While a desktop with two RTX 4090s might be faster for inference on smaller models, the DGX Spark shines when it comes to handling multiple large models simultaneously. For instance, if you’re running several instances of a 70B parameter model, the DGX Spark can manage this with ease, whereas a typical desktop setup would struggle.
2. Image generation #
The DGX Spark is particularly well-suited for image generation tasks. Open source image generation models, like ComfyUI, require substantial memory to store intermediate data during the generation process. The DGX Spark’s 128GB of unified memory allows it to handle these tasks more efficiently than a standard desktop setup with limited GPU memory.
3. Training #
Training is an LLM is giving the ability to think the way you want it to think. Giving it your data and tailoring it to your specific use case. Training a model requires a lot of VRAM. The DGX Spark’s unified memory architecture allows it to handle larger datasets and more complex models during the training process.
4. FP4 support #
With AI models, you can quantize them and make them smaller so they are easier to run on smaller devices.
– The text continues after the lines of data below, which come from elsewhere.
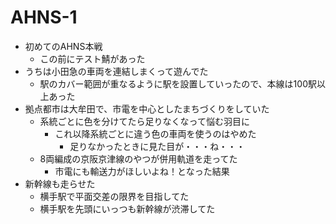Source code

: # AHNS-1

- 初めてのAHNS本戦
  - この前にテスト鯖があった
- うちは小田急の車両を連結しまくって遊んでた
  - 駅のカバー範囲が重なるように駅を設置していったので、本線は100駅以上あった
- 拠点都市は大牟田で、市電を中心としたまちづくりをしていた
  - 系統ごとに色を分けてたら足りなくなって悩む羽目に
    - これ以降系統ごとに違う色の車両を使うのはやめた
      - 足りなかったときに見た目が・・・ね・・・
  - 8両編成の京阪京津線のやつが併用軌道を走ってた
    - 市電にも輸送力がほしいよね！となった結果
- 新幹線も走らせた
  - 横手駅で平面交差の限界を目指してた
  - 横手駅を先頭にいっつも新幹線が渋滞してた
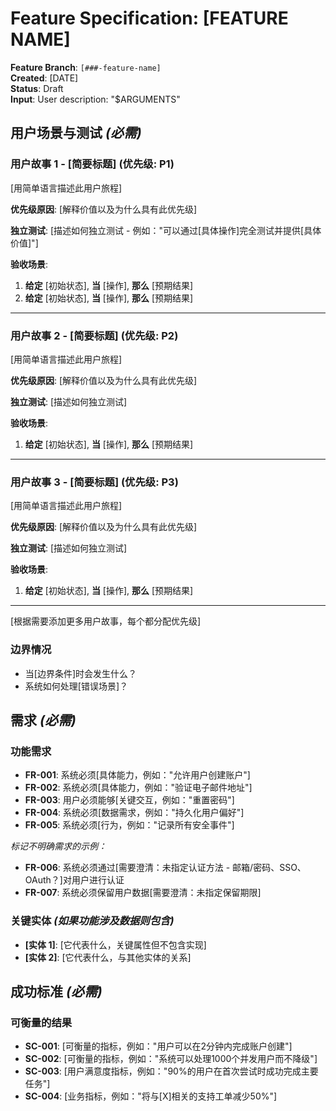 # Feature Specification: [FEATURE NAME]

**Feature Branch**: `[###-feature-name]`  
**Created**: [DATE]  
**Status**: Draft  
**Input**: User description: "$ARGUMENTS"

## 用户场景与测试 *(必需)*

<!--
  重要提示：用户故事应按重要性排序为优先级用户旅程。
  每个用户故事/旅程必须是独立可测试的 - 意味着如果您只实现其中一个，
  您仍然应该有一个可行的MVP（最小可行产品）来提供价值。
  
  为每个故事分配优先级（P1、P2、P3等），其中P1是最关键的。
  将每个故事视为可以独立开发、测试、部署和演示给用户的独立功能切片。
  
  注意：所有描述必须使用中文，符合项目宪法要求。
-->

### 用户故事 1 - [简要标题] (优先级: P1)

[用简单语言描述此用户旅程]

**优先级原因**: [解释价值以及为什么具有此优先级]

**独立测试**: [描述如何独立测试 - 例如："可以通过[具体操作]完全测试并提供[具体价值]"]

**验收场景**:

1. **给定** [初始状态], **当** [操作], **那么** [预期结果]
2. **给定** [初始状态], **当** [操作], **那么** [预期结果]

---

### 用户故事 2 - [简要标题] (优先级: P2)

[用简单语言描述此用户旅程]

**优先级原因**: [解释价值以及为什么具有此优先级]

**独立测试**: [描述如何独立测试]

**验收场景**:

1. **给定** [初始状态], **当** [操作], **那么** [预期结果]

---

### 用户故事 3 - [简要标题] (优先级: P3)

[用简单语言描述此用户旅程]

**优先级原因**: [解释价值以及为什么具有此优先级]

**独立测试**: [描述如何独立测试]

**验收场景**:

1. **给定** [初始状态], **当** [操作], **那么** [预期结果]

---

[根据需要添加更多用户故事，每个都分配优先级]

### 边界情况

<!--
  需要操作：此部分的内容代表占位符。
  请填写正确的边界情况。
-->

- 当[边界条件]时会发生什么？
- 系统如何处理[错误场景]？

## 需求 *(必需)*

<!--
  需要操作：此部分的内容代表占位符。
  请填写正确的功能需求。
-->

### 功能需求

- **FR-001**: 系统必须[具体能力，例如："允许用户创建账户"]
- **FR-002**: 系统必须[具体能力，例如："验证电子邮件地址"]  
- **FR-003**: 用户必须能够[关键交互，例如："重置密码"]
- **FR-004**: 系统必须[数据需求，例如："持久化用户偏好"]
- **FR-005**: 系统必须[行为，例如："记录所有安全事件"]

*标记不明确需求的示例：*

- **FR-006**: 系统必须通过[需要澄清：未指定认证方法 - 邮箱/密码、SSO、OAuth？]对用户进行认证
- **FR-007**: 系统必须保留用户数据[需要澄清：未指定保留期限]

### 关键实体 *(如果功能涉及数据则包含)*

- **[实体 1]**: [它代表什么，关键属性但不包含实现]
- **[实体 2]**: [它代表什么，与其他实体的关系]

## 成功标准 *(必需)*

<!--
  需要操作：定义可衡量的成功标准。
  这些必须是技术无关且可衡量的。
-->

### 可衡量的结果

- **SC-001**: [可衡量的指标，例如："用户可以在2分钟内完成账户创建"]
- **SC-002**: [可衡量的指标，例如："系统可以处理1000个并发用户而不降级"]
- **SC-003**: [用户满意度指标，例如："90%的用户在首次尝试时成功完成主要任务"]
- **SC-004**: [业务指标，例如："将与[X]相关的支持工单减少50%"]
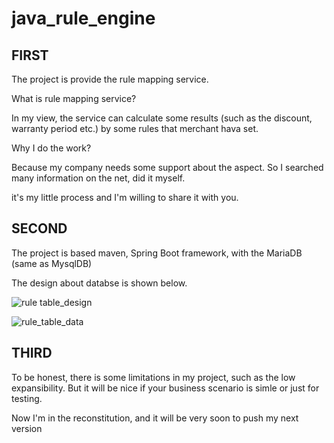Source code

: # java_rule_engine

## FIRST

The project is provide the rule mapping service.

What is rule mapping service? 

In my view, the service can calculate some results (such as the discount, warranty period etc.) by some rules that merchant hava set.

Why I do the work?

Because my company needs some support about the aspect. So I searched many information on the net,  did it myself.

it's my little process and I'm willing to share it with you.

## SECOND

The project is based maven, Spring Boot framework, with the MariaDB (same as MysqlDB)

The design about databse is shown below.

![rule table_design](https://cloud.githubusercontent.com/assets/13716195/22633466/a8533232-ec5c-11e6-99eb-2d825655253a.PNG)

![rule_table_data](https://cloud.githubusercontent.com/assets/13716195/22633564/8b00b3c0-ec5d-11e6-818a-aec8ef80fd2b.png)


## THIRD

To be honest, there is some limitations in my project, such as the low expansibility. But it will be nice if your business scenario is simle or just for testing.

Now I'm in the reconstitution, and it will be very soon to push my next version

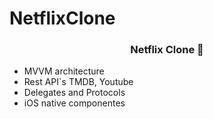 # NetflixClone

<h3 align="center">
Netflix Clone </a> 👋
</h3>

- MVVM architecture
- Rest API`s TMDB, Youtube
- Delegates and Protocols
- iOS native componentes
If you are running a model at FP16 precision, you need a lot of memory, but you are getting the best quality possible. You can quantize the model to FP8 or FP4, which will make the model smaller and faster, but you will lose some quality.
DGX Spark’s is optimized for running models at FP4 precision very efficiently. NVIDIA claims that this device can run models at FP4 models very close to the quality of FP8 models. NVIDIA is even giving a tutorial on how to quantize “DeepSeek-R1-Distill-Llama-8B” model to FP4.
This makes DGX Spark a great device for “Speculative Decoding”, a technique that speeds up text generation by using a small, fast model to draft several tokens ahead, then having the larger model quickly verify or adjust them. This way, the big model doesn’t need to predict every token step-by-step, reducing latency while keeping output quality. (Source: Speculative Decoding). To do that you essentially run two models at the same time, one small and one large. DGX Spark’s 128GB of unified memory allows it to handle both models simultaneously without running out of memory.
NVIDIA is going to introduce cheaper variants of DGX Spark with OEM partners in the future.
This mini AI supercomputer is not a replacement for high-end desktops with multiple GPUs, but it is direct competition for the new generation of mini PCs like Apple Mac Studio, Beelink GTR9 Pro, which has a new AMD AI chip. This Beelink device also has 128GB of unified memory, but they don’t have the powerfull Blackwell GPU that DGX Spark has. The cost of Beelink GTR9 Pro is around $2,000, but as everyone knows, NVIDIA is way ahead of the game on AI and machine learning. NVIDIA has a strong software ecosystem and developer support, which makes DGX Spark a more attractive option for researchers and developers working on AI projects.
NVIDIA DGX Spark is the option you want if you want things to work and you don’t want to spend so much time getting things set up and troubleshooting. NVIDIA has a lot of work into making sure that everything works out of the box.
Who is this for? #
Personally, this doesn’t feel like a super computer to me. It’s more like a mini supercomputer. With the price tag of $4,000, I would need more inference speed. If you are a consumer looking for a device to run AI models locally, I would recommend waiting for the next generation of GPUs like RTX 60 series or AMD’s next-gen AI chips. But if you are a researcher or developer who needs to run large models and do training or fine-tuning, DGX Spark is a great option.